:: Required work ::
Return every line from the one with "This package uses" through the one with "- The radio", inclusive, exactly as it appears below.

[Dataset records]
---*---
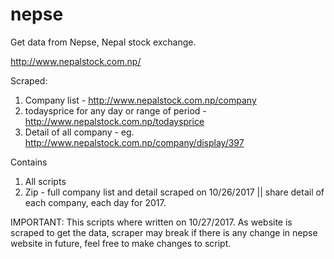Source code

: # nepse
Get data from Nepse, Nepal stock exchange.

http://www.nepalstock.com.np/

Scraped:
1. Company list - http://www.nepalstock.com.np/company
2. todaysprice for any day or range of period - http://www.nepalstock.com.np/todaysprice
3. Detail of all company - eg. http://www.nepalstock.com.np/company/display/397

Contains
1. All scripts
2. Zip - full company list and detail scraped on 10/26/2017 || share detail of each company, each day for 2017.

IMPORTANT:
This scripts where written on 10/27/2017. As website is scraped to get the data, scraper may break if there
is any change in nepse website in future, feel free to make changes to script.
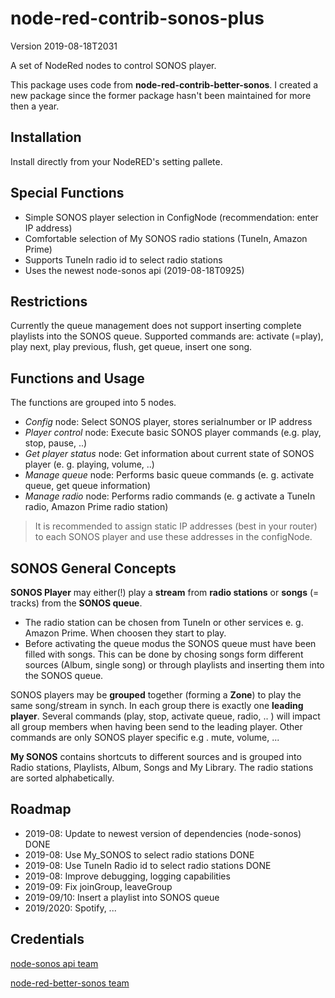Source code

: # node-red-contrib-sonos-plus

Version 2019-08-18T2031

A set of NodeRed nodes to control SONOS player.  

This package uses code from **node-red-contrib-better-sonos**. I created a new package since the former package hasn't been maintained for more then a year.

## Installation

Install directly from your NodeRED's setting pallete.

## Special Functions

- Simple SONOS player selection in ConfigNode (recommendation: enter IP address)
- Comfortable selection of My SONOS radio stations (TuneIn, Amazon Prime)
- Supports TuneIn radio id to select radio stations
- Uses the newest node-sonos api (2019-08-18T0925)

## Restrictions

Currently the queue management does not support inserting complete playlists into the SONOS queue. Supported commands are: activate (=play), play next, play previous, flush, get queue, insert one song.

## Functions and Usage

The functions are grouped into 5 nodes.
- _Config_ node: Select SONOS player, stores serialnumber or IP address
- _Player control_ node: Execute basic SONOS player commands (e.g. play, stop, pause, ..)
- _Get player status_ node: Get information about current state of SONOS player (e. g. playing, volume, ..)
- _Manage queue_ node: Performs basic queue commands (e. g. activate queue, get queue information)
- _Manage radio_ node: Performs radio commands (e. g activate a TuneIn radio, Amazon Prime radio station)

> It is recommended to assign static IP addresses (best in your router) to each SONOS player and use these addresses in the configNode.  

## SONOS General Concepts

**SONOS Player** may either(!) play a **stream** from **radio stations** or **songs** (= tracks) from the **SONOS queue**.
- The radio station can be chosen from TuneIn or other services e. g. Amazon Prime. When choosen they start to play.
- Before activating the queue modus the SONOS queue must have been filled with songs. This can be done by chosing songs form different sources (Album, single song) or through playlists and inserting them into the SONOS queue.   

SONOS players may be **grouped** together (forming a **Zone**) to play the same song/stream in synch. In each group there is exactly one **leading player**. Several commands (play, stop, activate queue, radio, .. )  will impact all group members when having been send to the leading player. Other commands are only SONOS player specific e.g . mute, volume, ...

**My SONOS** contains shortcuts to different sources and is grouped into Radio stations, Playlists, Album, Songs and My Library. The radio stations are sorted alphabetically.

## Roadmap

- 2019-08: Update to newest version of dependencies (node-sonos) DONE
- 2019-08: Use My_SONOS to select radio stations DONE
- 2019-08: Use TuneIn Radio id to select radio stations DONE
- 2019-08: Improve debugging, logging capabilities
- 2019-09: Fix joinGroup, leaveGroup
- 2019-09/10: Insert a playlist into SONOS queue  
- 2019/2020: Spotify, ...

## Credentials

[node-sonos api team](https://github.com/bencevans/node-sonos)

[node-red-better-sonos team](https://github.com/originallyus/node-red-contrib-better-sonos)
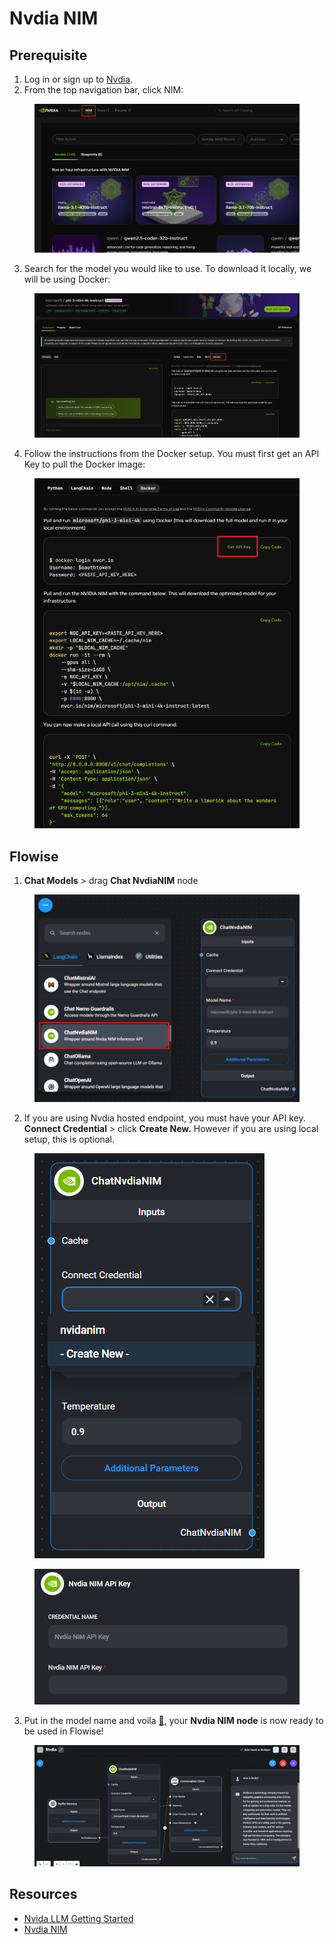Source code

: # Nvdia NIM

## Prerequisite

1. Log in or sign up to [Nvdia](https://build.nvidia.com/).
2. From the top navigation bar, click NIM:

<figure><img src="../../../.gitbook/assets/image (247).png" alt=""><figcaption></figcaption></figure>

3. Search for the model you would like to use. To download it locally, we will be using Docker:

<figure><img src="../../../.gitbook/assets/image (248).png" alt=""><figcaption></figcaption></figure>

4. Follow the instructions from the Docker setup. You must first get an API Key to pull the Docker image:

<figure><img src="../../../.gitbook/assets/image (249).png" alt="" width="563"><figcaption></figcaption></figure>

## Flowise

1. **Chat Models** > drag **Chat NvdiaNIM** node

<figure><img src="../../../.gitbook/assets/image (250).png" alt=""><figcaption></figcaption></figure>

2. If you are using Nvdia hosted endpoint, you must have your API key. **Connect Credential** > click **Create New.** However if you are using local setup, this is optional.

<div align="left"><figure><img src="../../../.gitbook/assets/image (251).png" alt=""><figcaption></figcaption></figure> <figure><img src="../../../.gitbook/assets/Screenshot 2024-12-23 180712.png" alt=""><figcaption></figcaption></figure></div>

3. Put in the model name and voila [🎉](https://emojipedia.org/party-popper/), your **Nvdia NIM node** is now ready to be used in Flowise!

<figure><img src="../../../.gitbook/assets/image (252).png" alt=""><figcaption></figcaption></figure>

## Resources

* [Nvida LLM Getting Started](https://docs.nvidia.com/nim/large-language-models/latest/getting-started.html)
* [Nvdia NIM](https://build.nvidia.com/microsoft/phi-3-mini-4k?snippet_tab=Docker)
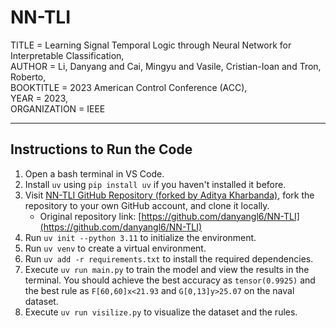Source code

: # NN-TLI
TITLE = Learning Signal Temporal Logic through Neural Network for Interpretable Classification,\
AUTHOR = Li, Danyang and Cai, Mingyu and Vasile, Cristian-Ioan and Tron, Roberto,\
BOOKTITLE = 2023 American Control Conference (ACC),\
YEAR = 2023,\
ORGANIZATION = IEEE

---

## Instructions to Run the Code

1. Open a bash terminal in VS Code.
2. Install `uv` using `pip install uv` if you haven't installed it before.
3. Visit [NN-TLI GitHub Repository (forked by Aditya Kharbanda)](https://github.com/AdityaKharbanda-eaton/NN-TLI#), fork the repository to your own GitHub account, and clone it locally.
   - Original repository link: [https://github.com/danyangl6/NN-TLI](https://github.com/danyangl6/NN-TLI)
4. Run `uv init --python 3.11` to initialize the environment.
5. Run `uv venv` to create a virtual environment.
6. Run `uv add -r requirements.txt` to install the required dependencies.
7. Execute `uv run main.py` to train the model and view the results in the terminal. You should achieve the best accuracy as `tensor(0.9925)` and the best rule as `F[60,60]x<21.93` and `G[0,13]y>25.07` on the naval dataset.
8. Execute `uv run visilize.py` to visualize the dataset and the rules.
---*---
:: Worked solution ::
This package uses code from **node-red-contrib-better-sonos**. I created a new package since the former package hasn't been maintained for more then a year.

## Installation

Install directly from your NodeRED's setting pallete.

## Special Functions

- Simple SONOS player selection in ConfigNode (recommendation: enter IP address)
- Comfortable selection of My SONOS radio stations (TuneIn, Amazon Prime)
- Supports TuneIn radio id to select radio stations
- Uses the newest node-sonos api (2019-08-18T0925)

## Restrictions

Currently the queue management does not support inserting complete playlists into the SONOS queue. Supported commands are: activate (=play), play next, play previous, flush, get queue, insert one song.

## Functions and Usage

The functions are grouped into 5 nodes.
- _Config_ node: Select SONOS player, stores serialnumber or IP address
- _Player control_ node: Execute basic SONOS player commands (e.g. play, stop, pause, ..)
- _Get player status_ node: Get information about current state of SONOS player (e. g. playing, volume, ..)
- _Manage queue_ node: Performs basic queue commands (e. g. activate queue, get queue information)
- _Manage radio_ node: Performs radio commands (e. g activate a TuneIn radio, Amazon Prime radio station)

> It is recommended to assign static IP addresses (best in your router) to each SONOS player and use these addresses in the configNode.  

## SONOS General Concepts

**SONOS Player** may either(!) play a **stream** from **radio stations** or **songs** (= tracks) from the **SONOS queue**.
- The radio station can be chosen from TuneIn or other services e. g. Amazon Prime. When choosen they start to play.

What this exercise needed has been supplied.